For memcached purges (and later CDN purges) to reliable happen both within and across datacenters we will need a pubsub system. Ori, Andrew, and I talking about using Kafka for this.
A modest 2 node setup in each DC is enough for HA, and the purge streams will consist of small JSON messages which are quickly consumed, so we should not need a huge amount of disk.
A few notes about the usage:
* The varnish and memcached nodes in codfw will be subscribed to the purge stream cluster in eqiad
* The varnish and memcached nodes in eqiad will be subscribed to the purge stream cluster in codfw for completeness and simpler fail-over (though little traffic should come this way)
* MediaWiki will be the only initial producer of memcached and varnish purge JSON messages
* Subscribers are all thus cross-DC
* Since producers always talk to local kakfa clusters, latency should not be an issue, though the DeferredUpdates class for MediaWiki can be put to use if needed
* Messages only convey purges, not new values, so they are very small
* The rate of purges is normally tied to the rate of editing across all sites, which is low (<< 100 hz)

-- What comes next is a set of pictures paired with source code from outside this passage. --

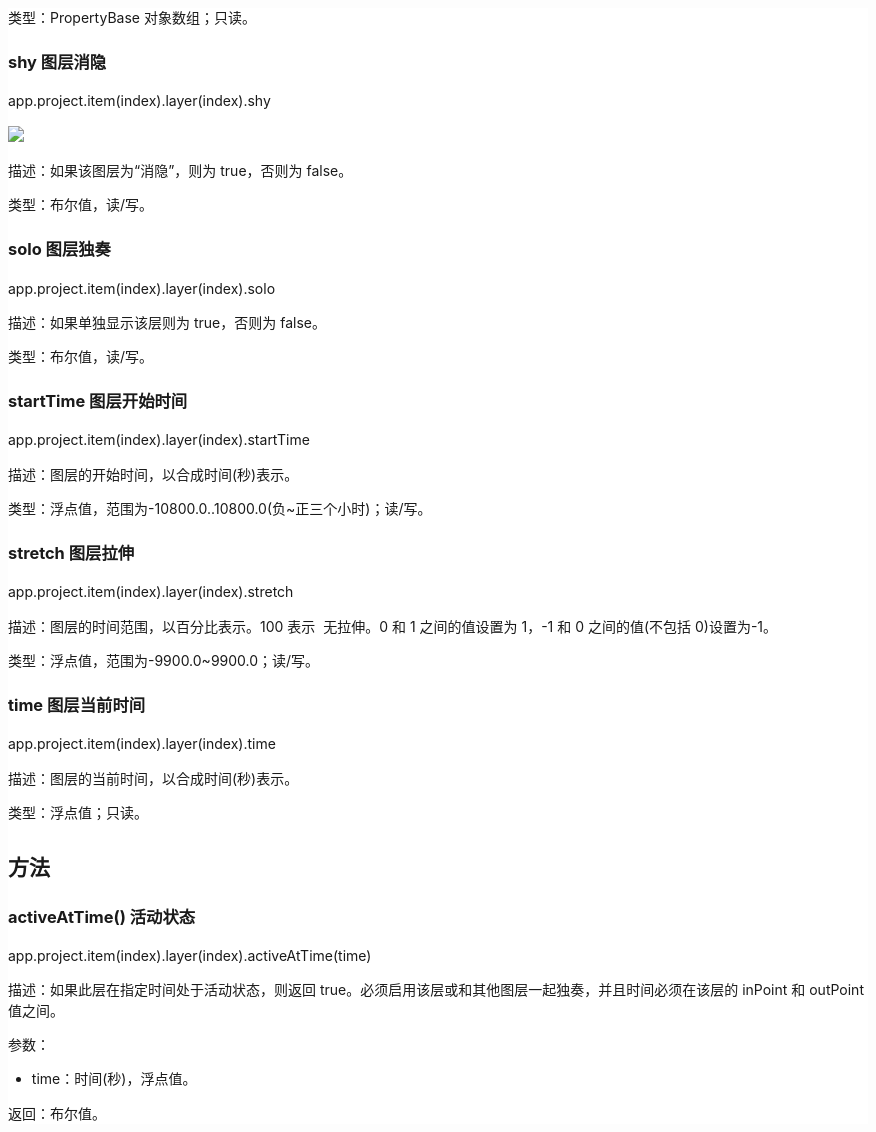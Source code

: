 类型：PropertyBase 对象数组；只读。

### shy 图层消隐

app.project.item(index).layer(index).shy

![](https://mir.yuelili.com/wp-content/uploads/2021/07/fe00f4e4178833850bd83e2a159282f0.png)

描述：如果该图层为“消隐”，则为 true，否则为 false。

类型：布尔值，读/写。

### solo 图层独奏

app.project.item(index).layer(index).solo

描述：如果单独显示该层则为 true，否则为 false。

类型：布尔值，读/写。

### startTime 图层开始时间

app.project.item(index).layer(index).startTime

描述：图层的开始时间，以合成时间(秒)表示。

类型：浮点值，范围为-10800.0..10800.0(负~正三个小时)；读/写。

### stretch 图层拉伸

app.project.item(index).layer(index).stretch

描述：图层的时间范围，以百分比表示。100 表示 ​​ 无拉伸。0 和 1 之间的值设置为 1，-1 和 0 之间的值(不包括 0)设置为-1。

类型：浮点值，范围为-9900.0~9900.0；读/写。

### time 图层当前时间

app.project.item(index).layer(index).time

描述：图层的当前时间，以合成时间(秒)表示。

类型：浮点值；只读。

## 方法

### activeAtTime() 活动状态

app.project.item(index).layer(index).activeAtTime(time)

描述：如果此层在指定时间处于活动状态，则返回 true。必须启用该层或和其他图层一起独奏，并且时间必须在该层的 inPoint 和 outPoint 值之间。

参数：

- time：时间(秒)，浮点值。

返回：布尔值。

* Maintenance scripts sometimes trigger lots of purges, which should still be fine, but is worth thinking about more than normal editing
* The cluster will likely be expanded and used for the larger event bus project down the road...
Since varnish and memcached themselves can handle high purge rates, it would be nice not to bottleneck them with the bus too much, even if we don't purge at high rates *normally*. There is a lot of room for discussion about disk type and RAM. I'd defer to Andrew on those.

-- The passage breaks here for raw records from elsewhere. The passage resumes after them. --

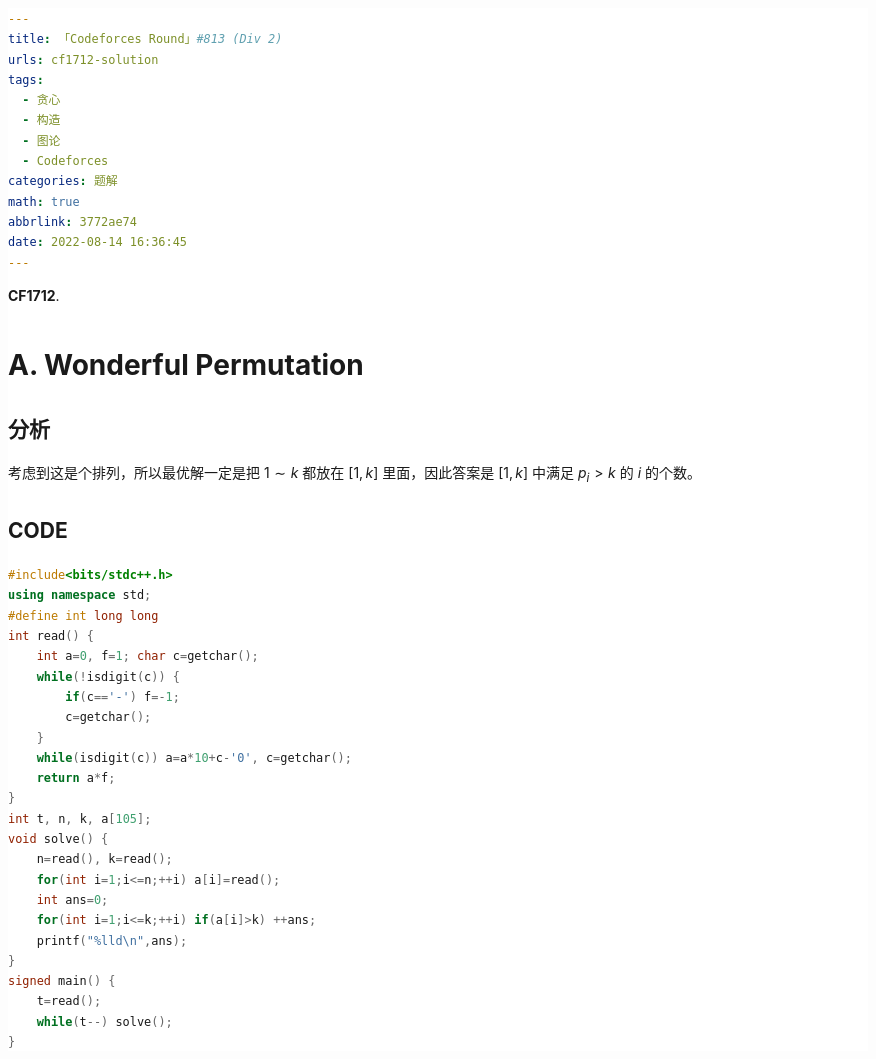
```yaml
---
title: 「Codeforces Round」#813 (Div 2)
urls: cf1712-solution
tags:
  - 贪心
  - 构造
  - 图论
  - Codeforces
categories: 题解
math: true
abbrlink: 3772ae74
date: 2022-08-14 16:36:45
---
```


**CF1712**.



# A. Wonderful Permutation

## 分析

考虑到这是个排列，所以最优解一定是把 $1 \sim k$ 都放在 $[1,k]$ 里面，因此答案是 $[1,k]$ 中满足 $p_i>k$ 的 $i$ 的个数。

## CODE

```cpp
#include<bits/stdc++.h>
using namespace std;
#define int long long
int read() {
	int a=0, f=1; char c=getchar();
	while(!isdigit(c)) {
		if(c=='-') f=-1;
		c=getchar();
	}
	while(isdigit(c)) a=a*10+c-'0', c=getchar();
	return a*f;
}
int t, n, k, a[105];
void solve() {
	n=read(), k=read();
	for(int i=1;i<=n;++i) a[i]=read();
	int ans=0;
	for(int i=1;i<=k;++i) if(a[i]>k) ++ans;
	printf("%lld\n",ans);
}
signed main() {
	t=read();
	while(t--) solve();
}
```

Some notes were also logged at https://etherpad.wikimedia.org/p/KafkaPurge
The consumer "pull" logic would be ported from the redis prototype at https://git.wikimedia.org/tree/mediawiki%2Fservices%2Fpython-cache-relay
Update of task from discussion:
eqiad (one of the below): comments from @gwicke support use of the spares for at least a year of projected use.
[x] - allocate a spare R610 single cpu out of warranty system, swap in the 250GB disks per @ottomata's request
[] - purchase a single cpu system, priced on T117240
codfw (one of the below): Neither option selected, as preference is dictated by what costs less in budget, ordering a new single cpu machine or using an overprovisioned spare.
[] - allocate an over-provisioned Dell PowerEdge R420, Dual Intel Xeon E5-2440, 32 GB Memory, (2) 500GB Disks - we have 4 remaining, two out of warranty as of this year, and two that expire in January of 2016)
[] - purchase a single cpu system, priced on T117240